[[ Data excerpts, beginning ]]
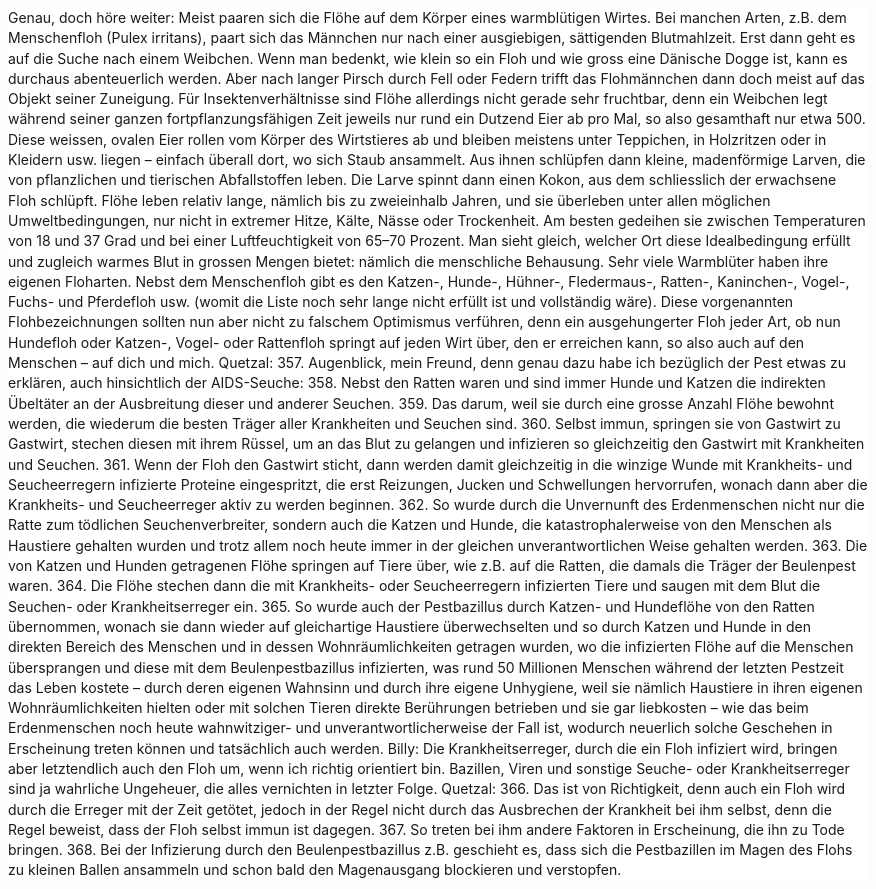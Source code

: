 Genau, doch höre weiter: Meist paaren sich die Flöhe auf dem Körper eines warmblütigen Wirtes. Bei manchen Arten, z.B. dem Menschenfloh (Pulex irritans), paart sich das Männchen nur nach einer ausgiebigen, sättigenden Blutmahlzeit. Erst dann geht es auf die Suche nach einem Weibchen. Wenn man bedenkt, wie klein so ein Floh und wie gross eine Dänische Dogge ist, kann es durchaus abenteuerlich werden. Aber nach langer Pirsch durch Fell oder Federn trifft das Flohmännchen dann doch meist auf das Objekt seiner Zuneigung. Für Insektenverhältnisse sind Flöhe allerdings nicht gerade sehr fruchtbar, denn ein Weibchen legt während seiner ganzen fortpflanzungsfähigen Zeit jeweils nur rund ein Dutzend Eier ab pro Mal, so also gesamthaft nur etwa 500. Diese weissen, ovalen Eier rollen vom Körper des Wirtstieres ab und bleiben meistens unter Teppichen, in Holzritzen oder in Kleidern usw. liegen – einfach überall dort, wo sich Staub ansammelt. Aus ihnen schlüpfen dann kleine, madenförmige Larven, die von pflanzlichen und tierischen Abfallstoffen leben. Die Larve spinnt dann einen Kokon, aus dem schliesslich der erwachsene Floh schlüpft. Flöhe leben relativ lange, nämlich bis zu zweieinhalb Jahren, und sie überleben unter allen möglichen Umweltbedingungen, nur nicht in extremer Hitze, Kälte, Nässe oder Trockenheit. Am besten gedeihen sie zwischen Temperaturen von 18 und 37 Grad und bei einer Luftfeuchtigkeit von 65–70 Prozent. Man sieht gleich, welcher Ort diese Idealbedingung erfüllt und zugleich warmes Blut in grossen Mengen bietet: nämlich die menschliche Behausung. Sehr viele Warmblüter haben ihre eigenen Floharten. Nebst dem Menschenfloh gibt es den Katzen-, Hunde-, Hühner-, Fledermaus-, Ratten-, Kaninchen-, Vogel-, Fuchs- und Pferdefloh usw. (womit die Liste noch sehr lange nicht erfüllt ist und vollständig wäre). Diese vorgenannten Flohbezeichnungen sollten nun aber nicht zu falschem Optimismus verführen, denn ein ausgehungerter Floh jeder Art, ob nun Hundefloh oder Katzen-, Vogel- oder Rattenfloh springt auf jeden Wirt über, den er erreichen kann, so also auch auf den Menschen – auf dich und mich.
Quetzal:
357. Augenblick, mein Freund, denn genau dazu habe ich bezüglich der Pest etwas zu erklären, auch hinsichtlich der AIDS-Seuche:
358. Nebst den Ratten waren und sind immer Hunde und Katzen die indirekten Übeltäter an der Ausbreitung dieser und anderer Seuchen.
359. Das darum, weil sie durch eine grosse Anzahl Flöhe bewohnt werden, die wiederum die besten Träger aller Krankheiten und Seuchen sind.
360. Selbst immun, springen sie von Gastwirt zu Gastwirt, stechen diesen mit ihrem Rüssel, um an das Blut zu gelangen und infizieren so gleichzeitig den Gastwirt mit Krankheiten und Seuchen.
361. Wenn der Floh den Gastwirt sticht, dann werden damit gleichzeitig in die winzige Wunde mit Krankheits- und Seucheerregern infizierte Proteine eingespritzt, die erst Reizungen, Jucken und Schwellungen hervorrufen, wonach dann aber die Krankheits- und Seucheerreger aktiv zu werden beginnen.
362. So wurde durch die Unvernunft des Erdenmenschen nicht nur die Ratte zum tödlichen Seuchenverbreiter, sondern auch die Katzen und Hunde, die katastrophalerweise von den Menschen als Haustiere gehalten wurden und trotz allem noch heute immer in der gleichen unverantwortlichen Weise gehalten werden.
363. Die von Katzen und Hunden getragenen Flöhe springen auf Tiere über, wie z.B. auf die Ratten, die damals die Träger der Beulenpest waren.
364. Die Flöhe stechen dann die mit Krankheits- oder Seucheerregern infizierten Tiere und saugen mit dem Blut die Seuchen- oder Krankheitserreger ein.
365. So wurde auch der Pestbazillus durch Katzen- und Hundeflöhe von den Ratten übernommen, wonach sie dann wieder auf gleichartige Haustiere überwechselten und so durch Katzen und Hunde in den direkten Bereich des Menschen und in dessen Wohnräumlichkeiten getragen wurden, wo die infizierten Flöhe auf die Menschen übersprangen und diese mit dem Beulenpestbazillus infizierten, was rund 50 Millionen Menschen während der letzten Pestzeit das Leben kostete – durch deren eigenen Wahnsinn und durch ihre eigene Unhygiene, weil sie nämlich Haustiere in ihren eigenen Wohnräumlichkeiten hielten oder mit solchen Tieren direkte Berührungen betrieben und sie gar liebkosten – wie das beim Erdenmenschen noch heute wahnwitziger- und unverantwortlicherweise der Fall ist, wodurch neuerlich solche Geschehen in Erscheinung treten können und tatsächlich auch werden.
Billy:
Die Krankheitserreger, durch die ein Floh infiziert wird, bringen aber letztendlich auch den Floh um, wenn ich richtig orientiert bin. Bazillen, Viren und sonstige Seuche- oder Krankheitserreger sind ja wahrliche Ungeheuer, die alles vernichten in letzter Folge.
Quetzal:
366. Das ist von Richtigkeit, denn auch ein Floh wird durch die Erreger mit der Zeit getötet, jedoch in der Regel nicht durch das Ausbrechen der Krankheit bei ihm selbst, denn die Regel beweist, dass der Floh selbst immun ist dagegen.
367. So treten bei ihm andere Faktoren in Erscheinung, die ihn zu Tode bringen.
368. Bei der Infizierung durch den Beulenpestbazillus z.B. geschieht es, dass sich die Pestbazillen im Magen des Flohs zu kleinen Ballen ansammeln und schon bald den Magenausgang blockieren und verstopfen.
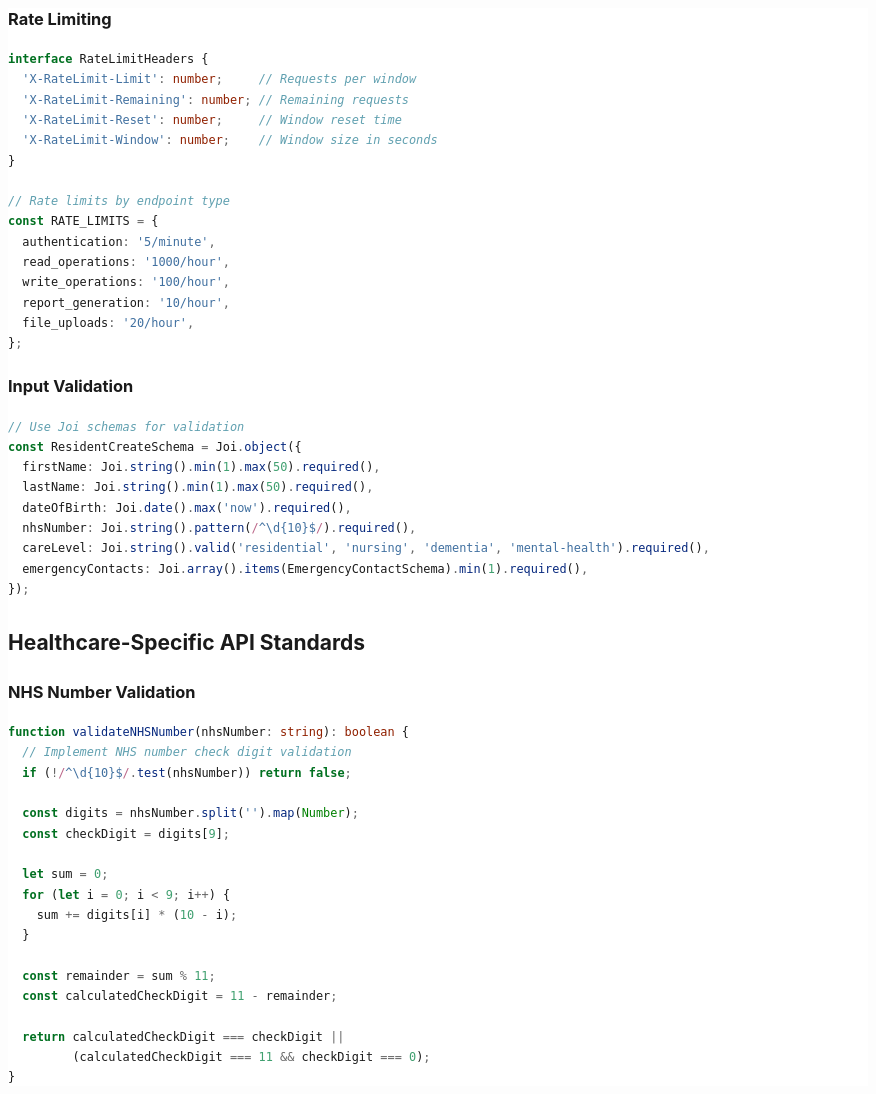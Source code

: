 ### Rate Limiting
```typescript
interface RateLimitHeaders {
  'X-RateLimit-Limit': number;     // Requests per window
  'X-RateLimit-Remaining': number; // Remaining requests
  'X-RateLimit-Reset': number;     // Window reset time
  'X-RateLimit-Window': number;    // Window size in seconds
}

// Rate limits by endpoint type
const RATE_LIMITS = {
  authentication: '5/minute',
  read_operations: '1000/hour',
  write_operations: '100/hour',
  report_generation: '10/hour',
  file_uploads: '20/hour',
};
```

### Input Validation
```typescript
// Use Joi schemas for validation
const ResidentCreateSchema = Joi.object({
  firstName: Joi.string().min(1).max(50).required(),
  lastName: Joi.string().min(1).max(50).required(),
  dateOfBirth: Joi.date().max('now').required(),
  nhsNumber: Joi.string().pattern(/^\d{10}$/).required(),
  careLevel: Joi.string().valid('residential', 'nursing', 'dementia', 'mental-health').required(),
  emergencyContacts: Joi.array().items(EmergencyContactSchema).min(1).required(),
});
```

## Healthcare-Specific API Standards

### NHS Number Validation
```typescript
function validateNHSNumber(nhsNumber: string): boolean {
  // Implement NHS number check digit validation
  if (!/^\d{10}$/.test(nhsNumber)) return false;
  
  const digits = nhsNumber.split('').map(Number);
  const checkDigit = digits[9];
  
  let sum = 0;
  for (let i = 0; i < 9; i++) {
    sum += digits[i] * (10 - i);
  }
  
  const remainder = sum % 11;
  const calculatedCheckDigit = 11 - remainder;
  
  return calculatedCheckDigit === checkDigit || 
         (calculatedCheckDigit === 11 && checkDigit === 0);
}
```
[[ Data excerpts, end ]]
* **Assignment**:
Exact output of each line above is wanted, without the pictures.

* **Task output**:
Source code

: Genau, doch höre weiter: Meist paaren sich die Flöhe auf dem Körper eines warmblütigen Wirtes. Bei manchen Arten, z.B. dem Menschenfloh (Pulex irritans), paart sich das Männchen nur nach einer ausgiebigen, sättigenden Blutmahlzeit. Erst dann geht es auf die Suche nach einem Weibchen. Wenn man bedenkt, wie klein so ein Floh und wie gross eine Dänische Dogge ist, kann es durchaus abenteuerlich werden. Aber nach langer Pirsch durch Fell oder Federn trifft das Flohmännchen dann doch meist auf das Objekt seiner Zuneigung. Für Insektenverhältnisse sind Flöhe allerdings nicht gerade sehr fruchtbar, denn ein Weibchen legt während seiner ganzen fortpflanzungsfähigen Zeit jeweils nur rund ein Dutzend Eier ab pro Mal, so also gesamthaft nur etwa 500. Diese weissen, ovalen Eier rollen vom Körper des Wirtstieres ab und bleiben meistens unter Teppichen, in Holzritzen oder in Kleidern usw. liegen – einfach überall dort, wo sich Staub ansammelt. Aus ihnen schlüpfen dann kleine, madenförmige Larven, die von pflanzlichen und tierischen Abfallstoffen leben. Die Larve spinnt dann einen Kokon, aus dem schliesslich der erwachsene Floh schlüpft. Flöhe leben relativ lange, nämlich bis zu zweieinhalb Jahren, und sie überleben unter allen möglichen Umweltbedingungen, nur nicht in extremer Hitze, Kälte, Nässe oder Trockenheit. Am besten gedeihen sie zwischen Temperaturen von 18 und 37 Grad und bei einer Luftfeuchtigkeit von 65–70 Prozent. Man sieht gleich, welcher Ort diese Idealbedingung erfüllt und zugleich warmes Blut in grossen Mengen bietet: nämlich die menschliche Behausung. Sehr viele Warmblüter haben ihre eigenen Floharten. Nebst dem Menschenfloh gibt es den Katzen-, Hunde-, Hühner-, Fledermaus-, Ratten-, Kaninchen-, Vogel-, Fuchs- und Pferdefloh usw. (womit die Liste noch sehr lange nicht erfüllt ist und vollständig wäre). Diese vorgenannten Flohbezeichnungen sollten nun aber nicht zu falschem Optimismus verführen, denn ein ausgehungerter Floh jeder Art, ob nun Hundefloh oder Katzen-, Vogel- oder Rattenfloh springt auf jeden Wirt über, den er erreichen kann, so also auch auf den Menschen – auf dich und mich.
Quetzal:
357. Augenblick, mein Freund, denn genau dazu habe ich bezüglich der Pest etwas zu erklären, auch hinsichtlich der AIDS-Seuche:
358. Nebst den Ratten waren und sind immer Hunde und Katzen die indirekten Übeltäter an der Ausbreitung dieser und anderer Seuchen.
359. Das darum, weil sie durch eine grosse Anzahl Flöhe bewohnt werden, die wiederum die besten Träger aller Krankheiten und Seuchen sind.
360. Selbst immun, springen sie von Gastwirt zu Gastwirt, stechen diesen mit ihrem Rüssel, um an das Blut zu gelangen und infizieren so gleichzeitig den Gastwirt mit Krankheiten und Seuchen.
361. Wenn der Floh den Gastwirt sticht, dann werden damit gleichzeitig in die winzige Wunde mit Krankheits- und Seucheerregern infizierte Proteine eingespritzt, die erst Reizungen, Jucken und Schwellungen hervorrufen, wonach dann aber die Krankheits- und Seucheerreger aktiv zu werden beginnen.
362. So wurde durch die Unvernunft des Erdenmenschen nicht nur die Ratte zum tödlichen Seuchenverbreiter, sondern auch die Katzen und Hunde, die katastrophalerweise von den Menschen als Haustiere gehalten wurden und trotz allem noch heute immer in der gleichen unverantwortlichen Weise gehalten werden.
363. Die von Katzen und Hunden getragenen Flöhe springen auf Tiere über, wie z.B. auf die Ratten, die damals die Träger der Beulenpest waren.
364. Die Flöhe stechen dann die mit Krankheits- oder Seucheerregern infizierten Tiere und saugen mit dem Blut die Seuchen- oder Krankheitserreger ein.
365. So wurde auch der Pestbazillus durch Katzen- und Hundeflöhe von den Ratten übernommen, wonach sie dann wieder auf gleichartige Haustiere überwechselten und so durch Katzen und Hunde in den direkten Bereich des Menschen und in dessen Wohnräumlichkeiten getragen wurden, wo die infizierten Flöhe auf die Menschen übersprangen und diese mit dem Beulenpestbazillus infizierten, was rund 50 Millionen Menschen während der letzten Pestzeit das Leben kostete – durch deren eigenen Wahnsinn und durch ihre eigene Unhygiene, weil sie nämlich Haustiere in ihren eigenen Wohnräumlichkeiten hielten oder mit solchen Tieren direkte Berührungen betrieben und sie gar liebkosten – wie das beim Erdenmenschen noch heute wahnwitziger- und unverantwortlicherweise der Fall ist, wodurch neuerlich solche Geschehen in Erscheinung treten können und tatsächlich auch werden.
Billy:
Die Krankheitserreger, durch die ein Floh infiziert wird, bringen aber letztendlich auch den Floh um, wenn ich richtig orientiert bin. Bazillen, Viren und sonstige Seuche- oder Krankheitserreger sind ja wahrliche Ungeheuer, die alles vernichten in letzter Folge.
Quetzal:
366. Das ist von Richtigkeit, denn auch ein Floh wird durch die Erreger mit der Zeit getötet, jedoch in der Regel nicht durch das Ausbrechen der Krankheit bei ihm selbst, denn die Regel beweist, dass der Floh selbst immun ist dagegen.
367. So treten bei ihm andere Faktoren in Erscheinung, die ihn zu Tode bringen.
368. Bei der Infizierung durch den Beulenpestbazillus z.B. geschieht es, dass sich die Pestbazillen im Magen des Flohs zu kleinen Ballen ansammeln und schon bald den Magenausgang blockieren und verstopfen.
Source code

: ### Rate Limiting
```typescript
interface RateLimitHeaders {
  'X-RateLimit-Limit': number;     // Requests per window
  'X-RateLimit-Remaining': number; // Remaining requests
  'X-RateLimit-Reset': number;     // Window reset time
  'X-RateLimit-Window': number;    // Window size in seconds
}

// Rate limits by endpoint type
const RATE_LIMITS = {
  authentication: '5/minute',
  read_operations: '1000/hour',
  write_operations: '100/hour',
  report_generation: '10/hour',
  file_uploads: '20/hour',
};
```

### Input Validation
```typescript
// Use Joi schemas for validation
const ResidentCreateSchema = Joi.object({
  firstName: Joi.string().min(1).max(50).required(),
  lastName: Joi.string().min(1).max(50).required(),
  dateOfBirth: Joi.date().max('now').required(),
  nhsNumber: Joi.string().pattern(/^\d{10}$/).required(),
  careLevel: Joi.string().valid('residential', 'nursing', 'dementia', 'mental-health').required(),
  emergencyContacts: Joi.array().items(EmergencyContactSchema).min(1).required(),
});
```

## Healthcare-Specific API Standards

### NHS Number Validation
```typescript
function validateNHSNumber(nhsNumber: string): boolean {
  // Implement NHS number check digit validation
  if (!/^\d{10}$/.test(nhsNumber)) return false;
  
  const digits = nhsNumber.split('').map(Number);
  const checkDigit = digits[9];
  
  let sum = 0;
  for (let i = 0; i < 9; i++) {
    sum += digits[i] * (10 - i);
  }
  
  const remainder = sum % 11;
  const calculatedCheckDigit = 11 - remainder;
  
  return calculatedCheckDigit === checkDigit || 
         (calculatedCheckDigit === 11 && checkDigit === 0);
}
```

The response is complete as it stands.